There are 2 images A and B. I extract the keypoints (a[i] and b[i]) from them.
I wonder how can I determine the matching between a[i] and b[j], efficiently?

The obvious method comes to me is to compare each point in A with each point in B. But it over time-consuming for large images databases. How can I just compare point a[i] with just b[k] where k is of small range?

I heard that kd-tree may be a good choice, isn't it? Is there any good examples about kd-tree?

Any other suggestions?

回答1:

KD tree stores the trained descriptors in a way that it is really faster to find the most similar descriptor when performing the matching.
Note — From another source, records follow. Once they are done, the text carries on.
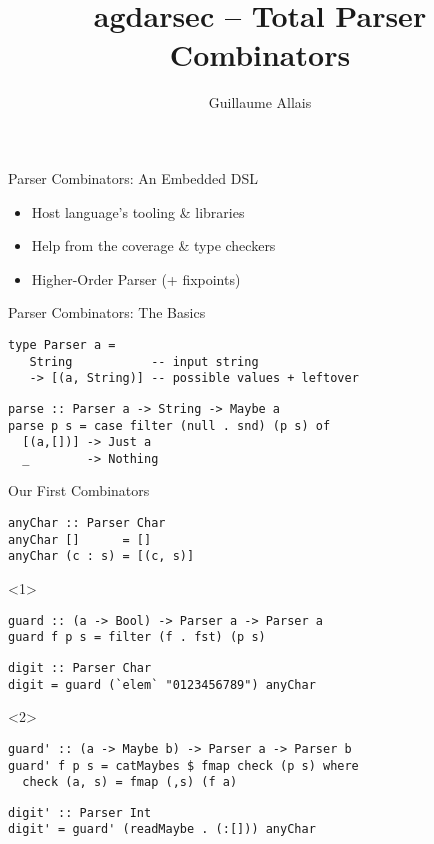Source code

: \documentclass{beamer}
\title{agdarsec -- Total Parser Combinators}
\author{Guillaume Allais}
\institute[Radboud University Nijmegen]{
  Brouwer Seminar \\
  Radboud University Nijmegen}
\begin{document}
\maketitle

\begin{frame}{Parser Combinators: An Embedded DSL}

\begin{itemize}
  \item Host language's tooling \& libraries
  \item Help from the coverage \& type checkers
  \item Higher-Order Parser (+ fixpoints)
\end{itemize}

\end{frame}

\begin{frame}[fragile]{Parser Combinators: The Basics}

\begin{verbatim}
type Parser a =
   String           -- input string
   -> [(a, String)] -- possible values + leftover
\end{verbatim}

\begin{verbatim}
parse :: Parser a -> String -> Maybe a
parse p s = case filter (null . snd) (p s) of
  [(a,[])] -> Just a
  _        -> Nothing 
\end{verbatim}
\end{frame}

\begin{frame}[fragile]{Our First Combinators}
\begin{verbatim}
anyChar :: Parser Char
anyChar []      = []
anyChar (c : s) = [(c, s)]
\end{verbatim}
\begin{onlyenv}<1>
\begin{verbatim}
guard :: (a -> Bool) -> Parser a -> Parser a
guard f p s = filter (f . fst) (p s)
\end{verbatim}
\begin{verbatim}
digit :: Parser Char
digit = guard (`elem` "0123456789") anyChar
\end{verbatim}
\end{onlyenv}
\begin{onlyenv}<2>
\begin{verbatim}
guard' :: (a -> Maybe b) -> Parser a -> Parser b
guard' f p s = catMaybes $ fmap check (p s) where
  check (a, s) = fmap (,s) (f a)
\end{verbatim}
\begin{verbatim}
digit' :: Parser Int
digit' = guard' (readMaybe . (:[])) anyChar
\end{verbatim}
\end{onlyenv}
\end{frame}
\end{document}
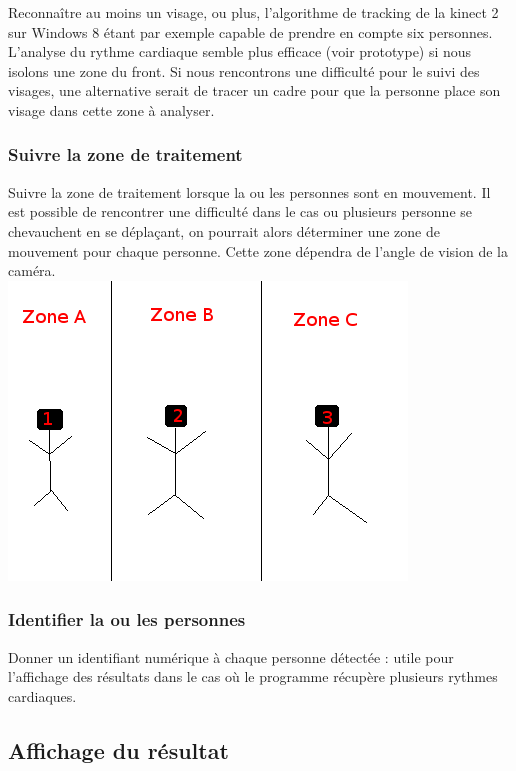 \documentclass[12pt,a4paper]{article}
\begin{document}
Reconnaître au moins un visage, ou plus, l'algorithme de tracking de la kinect 2 sur Windows 8 étant par exemple capable de prendre en compte six personnes.
L'analyse du rythme cardiaque semble plus efficace (voir prototype) si nous isolons une zone du front.
Si nous rencontrons une difficulté pour le suivi des visages, une alternative serait de tracer un cadre pour que la personne place son visage dans cette zone à analyser.

\subsubsection{Suivre la zone de traitement}

Suivre la zone de traitement lorsque la ou les personnes sont en mouvement. Il est possible de rencontrer une difficulté dans le cas ou plusieurs personne se   chevauchent en se déplaçant, on pourrait alors déterminer une zone de mouvement pour chaque personne. Cette zone dépendra de l'angle de vision de la caméra.\\

\includegraphics{zone_mouvement.png}

\subsubsection{Identifier la ou les personnes}

Donner un identifiant numérique à chaque personne détectée : utile pour l'affichage des résultats dans le cas où le programme récupère plusieurs rythmes cardiaques.


\subsection{Affichage du résultat}
\end{document}
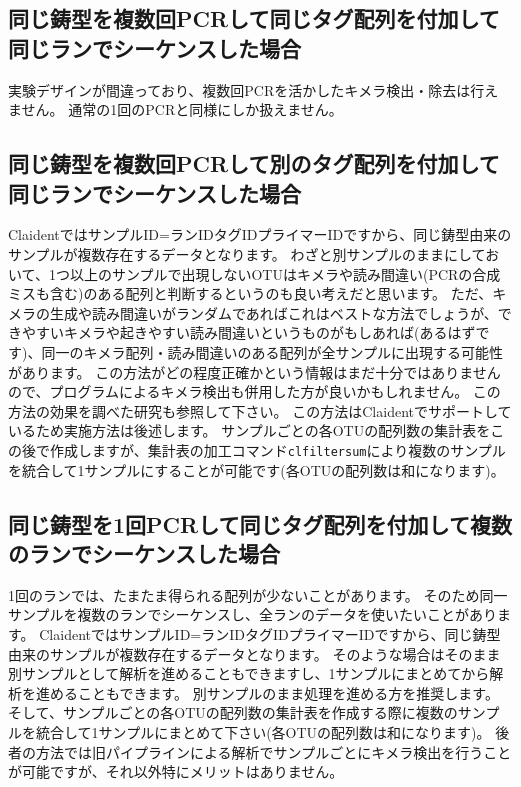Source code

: \documentclass[titlepage,10pt,a4paper]{jsbook}
\begin{document}
\subsection{同じ鋳型を複数回PCRして同じタグ配列を付加して同じランでシーケンスした場合}

実験デザインが間違っており、複数回PCRを活かしたキメラ検出・除去は行えません。
通常の1回のPCRと同様にしか扱えません。

\subsection{同じ鋳型を複数回PCRして別のタグ配列を付加して同じランでシーケンスした場合}

ClaidentではサンプルID=ランID{\textunderscore}{\textunderscore}タグID{\textunderscore}{\textunderscore}プライマーIDですから、同じ鋳型由来のサンプルが複数存在するデータとなります。
わざと別サンプルのままにしておいて、1つ以上のサンプルで出現しないOTUはキメラや読み間違い(PCRの合成ミスも含む)のある配列と判断するというのも良い考えだと思います。
ただ、キメラの生成や読み間違いがランダムであればこれはベストな方法でしょうが、できやすいキメラや起きやすい読み間違いというものがもしあれば(あるはずです)、同一のキメラ配列・読み間違いのある配列が全サンプルに出現する可能性があります。
この方法がどの程度正確かという情報はまだ十分ではありませんので、プログラムによるキメラ検出も併用した方が良いかもしれません。
この方法の効果を調べた研究\citep{Lange2015}も参照して下さい。
この方法はClaidentでサポートしているため実施方法は後述します。
サンプルごとの各OTUの配列数の集計表をこの後で作成しますが、集計表の加工コマンド\texttt{clfiltersum}により複数のサンプルを統合して1サンプルにすることが可能です(各OTUの配列数は和になります)。

\subsection{同じ鋳型を1回PCRして同じタグ配列を付加して複数のランでシーケンスした場合}

1回のランでは、たまたま得られる配列が少ないことがあります。
そのため同一サンプルを複数のランでシーケンスし、全ランのデータを使いたいことがあります。
ClaidentではサンプルID=ランID{\textunderscore}{\textunderscore}タグID{\textunderscore}{\textunderscore}プライマーIDですから、同じ鋳型由来のサンプルが複数存在するデータとなります。
そのような場合はそのまま別サンプルとして解析を進めることもできますし、1サンプルにまとめてから解析を進めることもできます。
別サンプルのまま処理を進める方を推奨します。
そして、サンプルごとの各OTUの配列数の集計表を作成する際に複数のサンプルを統合して1サンプルにまとめて下さい(各OTUの配列数は和になります)。
後者の方法では旧パイプラインによる解析でサンプルごとにキメラ検出を行うことが可能ですが、それ以外特にメリットはありません。
\end{document}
With OpenCV it is really easy to use kd-tree, I will give you an example for the flann matcher:

flann::GenericIndex< cvflann::L2<int> >  *tree; // the flann searching tree
tree = new flann::GenericIndex< cvflann::L2<int> >(descriptors, cvflann::KDTreeIndexParams(4)); // a 4 k-d tree

Then, when you do the matching:

const cvflann::SearchParams params(32);
tree.knnSearch(queryDescriptors, indices, dists, 2, cvflann::SearchParams(8));


回答2:

The question is weather you actually want to determine a keypoint matching between two images, or calculate a similarity measure.
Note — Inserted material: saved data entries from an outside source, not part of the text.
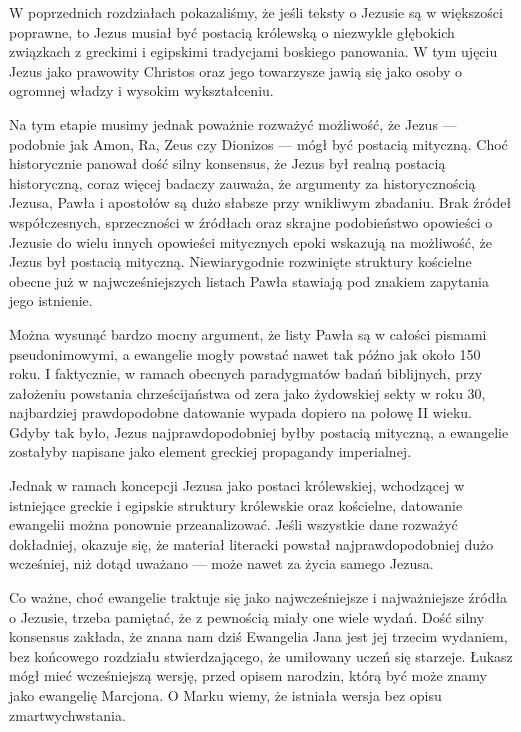W poprzednich rozdziałach pokazaliśmy, że jeśli teksty o Jezusie są w większości poprawne, to Jezus musiał być postacią królewską o niezwykle głębokich związkach z greckimi i egipskimi tradycjami boskiego panowania.
W tym ujęciu Jezus jako prawowity Christos oraz jego towarzysze jawią się jako osoby o ogromnej władzy i wysokim wykształceniu.

Na tym etapie musimy jednak poważnie rozważyć możliwość, że Jezus — podobnie jak Amon, Ra, Zeus czy Dionizos — mógł być postacią mityczną.
Choć historycznie panował dość silny konsensus, że Jezus był realną postacią historyczną, coraz więcej badaczy zauważa, że argumenty za historycznością Jezusa, Pawła i apostołów są dużo słabsze przy wnikliwym zbadaniu.
Brak źródeł współczesnych, sprzeczności w źródłach oraz skrajne podobieństwo opowieści o Jezusie do wielu innych opowieści mitycznych epoki wskazują na możliwość, że Jezus był postacią mityczną.
Niewiarygodnie rozwinięte struktury kościelne obecne już w najwcześniejszych listach Pawła stawiają pod znakiem zapytania jego istnienie.

Można wysunąć bardzo mocny argument, że listy Pawła są w całości pismami pseudonimowymi, a ewangelie mogły powstać nawet tak późno jak około 150 roku.
I faktycznie, w ramach obecnych paradygmatów badań biblijnych, przy założeniu powstania chrześcijaństwa od zera jako żydowskiej sekty w roku 30, najbardziej prawdopodobne datowanie wypada dopiero na połowę II wieku.
Gdyby tak było, Jezus najprawdopodobniej byłby postacią mityczną, a ewangelie zostałyby napisane jako element greckiej propagandy imperialnej.

Jednak w ramach koncepcji Jezusa jako postaci królewskiej, wchodzącej w istniejące greckie i egipskie struktury królewskie oraz kościelne, datowanie ewangelii można ponownie przeanalizować.
Jeśli wszystkie dane rozważyć dokładniej, okazuje się, że materiał literacki powstał najprawdopodobniej dużo wcześniej, niż dotąd uważano — może nawet za życia samego Jezusa.

Co ważne, choć ewangelie traktuje się jako najwcześniejsze i najważniejsze źródła o Jezusie, trzeba pamiętać, że z pewnością miały one wiele wydań.
Dość silny konsensus zakłada, że znana nam dziś Ewangelia Jana jest jej trzecim wydaniem, bez końcowego rozdziału stwierdzającego, że umiłowany uczeń się starzeje.
Łukasz mógł mieć wcześniejszą wersję, przed opisem narodzin, którą być może znamy jako ewangelię Marcjona.
O Marku wiemy, że istniała wersja bez opisu zmartwychwstania.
If you want to determine a matching, then I'm afraid you will have to brute-force search through all possible descriptor pairs between two images (there is some more advanced methods such as FLANN - Fast Approximate Nearest Neighbor Search, but the speedup is not significant if you have less then or around 2000 keypoints per image -- at least in my experience). To get a more accurate matching (not faster, just better matches), I can suggest you take look at:

  • D.G. Lowe. Distinctive image features from scale-invariant keypoints -- the comparison with the second closest match
  • J. Sivic and A. Zisserman. Video Google: A text retrieval approach to object matching in videos -- the section about Spatial consistency

If, on the other hand, you want only a similarity measure over a large database, then the appropriate place to start would be:

  • D. Nistér and H. Stewénius. Scalable recognition with a vocabulary tree -- where they use a hierarchical approach based on a structure called vocabulary tree to be able to calculate a similarity measure between a query image and an image from a large database
  • J. Sivic and A. Zisserman. Video Google: A text retrieval approach to object matching in videos -- the same paper as above, but it's very helpful to understan the approach in Nistér, Stewénius


回答3:

In OpenCV there are several strategies implemented to match sets of keypoints. Have a look at documentation about Common Interfaces of Descriptor Matchers.